The problem
Please repeat, from the entries that follow, the lines from the one containing "## User Stories for Core Features" through the one containing "# Feature 1: Posts" exactly, adding nothing.

[Items from a data source]
*****

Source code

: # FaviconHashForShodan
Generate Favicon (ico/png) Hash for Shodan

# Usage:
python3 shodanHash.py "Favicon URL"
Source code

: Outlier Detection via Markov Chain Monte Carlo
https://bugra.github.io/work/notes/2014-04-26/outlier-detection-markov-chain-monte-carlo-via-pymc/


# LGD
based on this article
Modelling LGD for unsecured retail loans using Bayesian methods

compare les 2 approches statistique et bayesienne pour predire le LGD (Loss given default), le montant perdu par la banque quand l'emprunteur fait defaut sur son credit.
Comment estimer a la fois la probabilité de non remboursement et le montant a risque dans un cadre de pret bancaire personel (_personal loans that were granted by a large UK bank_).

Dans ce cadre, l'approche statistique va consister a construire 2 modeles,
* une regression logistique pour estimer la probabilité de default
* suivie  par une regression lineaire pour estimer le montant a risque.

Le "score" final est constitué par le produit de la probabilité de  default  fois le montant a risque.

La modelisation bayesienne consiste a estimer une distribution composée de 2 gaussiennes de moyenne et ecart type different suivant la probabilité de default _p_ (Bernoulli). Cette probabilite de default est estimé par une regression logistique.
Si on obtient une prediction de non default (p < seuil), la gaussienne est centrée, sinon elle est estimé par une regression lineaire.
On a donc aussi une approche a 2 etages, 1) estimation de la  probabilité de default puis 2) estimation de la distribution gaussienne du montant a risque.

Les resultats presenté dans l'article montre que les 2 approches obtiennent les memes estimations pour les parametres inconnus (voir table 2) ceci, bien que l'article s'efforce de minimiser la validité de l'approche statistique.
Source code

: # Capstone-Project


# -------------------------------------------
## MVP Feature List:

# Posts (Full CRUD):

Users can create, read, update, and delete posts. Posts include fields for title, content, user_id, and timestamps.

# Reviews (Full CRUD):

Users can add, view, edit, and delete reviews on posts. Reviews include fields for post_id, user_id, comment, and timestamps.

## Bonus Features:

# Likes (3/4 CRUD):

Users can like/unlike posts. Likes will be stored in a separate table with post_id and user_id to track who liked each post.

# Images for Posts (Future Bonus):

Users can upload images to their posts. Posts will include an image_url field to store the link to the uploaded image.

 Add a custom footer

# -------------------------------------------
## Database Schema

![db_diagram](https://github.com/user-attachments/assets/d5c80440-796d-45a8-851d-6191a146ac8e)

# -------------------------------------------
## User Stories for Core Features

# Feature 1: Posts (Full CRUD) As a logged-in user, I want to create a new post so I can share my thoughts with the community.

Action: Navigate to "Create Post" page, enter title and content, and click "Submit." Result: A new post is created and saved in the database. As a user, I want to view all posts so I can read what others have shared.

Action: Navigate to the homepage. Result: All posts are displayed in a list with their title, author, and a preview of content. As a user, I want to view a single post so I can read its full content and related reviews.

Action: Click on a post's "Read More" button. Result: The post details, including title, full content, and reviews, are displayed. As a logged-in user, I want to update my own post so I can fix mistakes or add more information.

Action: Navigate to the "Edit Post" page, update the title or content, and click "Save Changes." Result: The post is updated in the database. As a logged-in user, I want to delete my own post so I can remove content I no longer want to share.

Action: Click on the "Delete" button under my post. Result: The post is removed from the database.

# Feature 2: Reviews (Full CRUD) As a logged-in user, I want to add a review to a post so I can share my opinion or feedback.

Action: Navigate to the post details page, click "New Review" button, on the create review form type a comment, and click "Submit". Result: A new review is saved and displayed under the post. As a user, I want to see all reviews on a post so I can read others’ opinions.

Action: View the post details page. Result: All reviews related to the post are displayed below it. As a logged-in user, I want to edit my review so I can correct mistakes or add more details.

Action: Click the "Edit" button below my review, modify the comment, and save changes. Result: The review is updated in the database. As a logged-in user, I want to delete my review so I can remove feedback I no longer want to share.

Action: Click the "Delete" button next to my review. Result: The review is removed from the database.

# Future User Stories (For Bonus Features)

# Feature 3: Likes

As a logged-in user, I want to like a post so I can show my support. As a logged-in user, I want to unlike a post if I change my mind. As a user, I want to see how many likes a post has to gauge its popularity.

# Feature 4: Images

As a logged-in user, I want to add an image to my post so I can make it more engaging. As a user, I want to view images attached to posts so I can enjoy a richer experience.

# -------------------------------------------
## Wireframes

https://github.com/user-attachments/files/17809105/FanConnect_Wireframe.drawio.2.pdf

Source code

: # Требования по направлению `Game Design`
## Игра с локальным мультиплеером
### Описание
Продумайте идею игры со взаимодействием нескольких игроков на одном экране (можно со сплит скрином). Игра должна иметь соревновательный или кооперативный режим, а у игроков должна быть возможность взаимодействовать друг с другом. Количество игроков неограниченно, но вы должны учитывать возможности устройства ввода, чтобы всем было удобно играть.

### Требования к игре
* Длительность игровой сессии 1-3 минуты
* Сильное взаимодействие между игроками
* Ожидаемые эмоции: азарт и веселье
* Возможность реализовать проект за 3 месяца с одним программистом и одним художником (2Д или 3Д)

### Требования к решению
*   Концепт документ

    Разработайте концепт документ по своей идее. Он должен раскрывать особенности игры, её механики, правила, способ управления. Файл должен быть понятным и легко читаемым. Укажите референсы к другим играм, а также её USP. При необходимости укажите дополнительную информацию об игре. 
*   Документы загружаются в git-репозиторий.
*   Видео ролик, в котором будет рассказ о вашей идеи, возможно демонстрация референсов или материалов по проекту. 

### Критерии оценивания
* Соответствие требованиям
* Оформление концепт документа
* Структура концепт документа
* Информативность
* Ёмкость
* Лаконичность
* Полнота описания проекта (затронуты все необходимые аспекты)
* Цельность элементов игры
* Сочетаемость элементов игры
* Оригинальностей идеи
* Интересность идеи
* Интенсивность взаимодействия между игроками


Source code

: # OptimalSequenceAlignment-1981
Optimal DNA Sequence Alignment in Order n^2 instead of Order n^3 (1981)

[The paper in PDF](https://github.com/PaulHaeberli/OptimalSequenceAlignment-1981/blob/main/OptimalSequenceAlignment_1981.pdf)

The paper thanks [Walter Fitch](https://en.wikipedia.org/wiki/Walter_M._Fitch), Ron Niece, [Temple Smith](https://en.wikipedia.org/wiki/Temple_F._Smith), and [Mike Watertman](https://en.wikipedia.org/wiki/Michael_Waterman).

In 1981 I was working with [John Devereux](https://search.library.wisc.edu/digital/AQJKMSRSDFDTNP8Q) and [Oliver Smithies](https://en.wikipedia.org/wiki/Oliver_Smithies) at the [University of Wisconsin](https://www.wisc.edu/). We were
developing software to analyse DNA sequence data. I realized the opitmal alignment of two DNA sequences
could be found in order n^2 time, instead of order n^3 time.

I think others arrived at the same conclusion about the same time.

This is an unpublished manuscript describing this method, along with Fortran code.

*****

Exercise answer
## User Stories for Core Features

# Feature 1: Posts (Full CRUD) As a logged-in user, I want to create a new post so I can share my thoughts with the community.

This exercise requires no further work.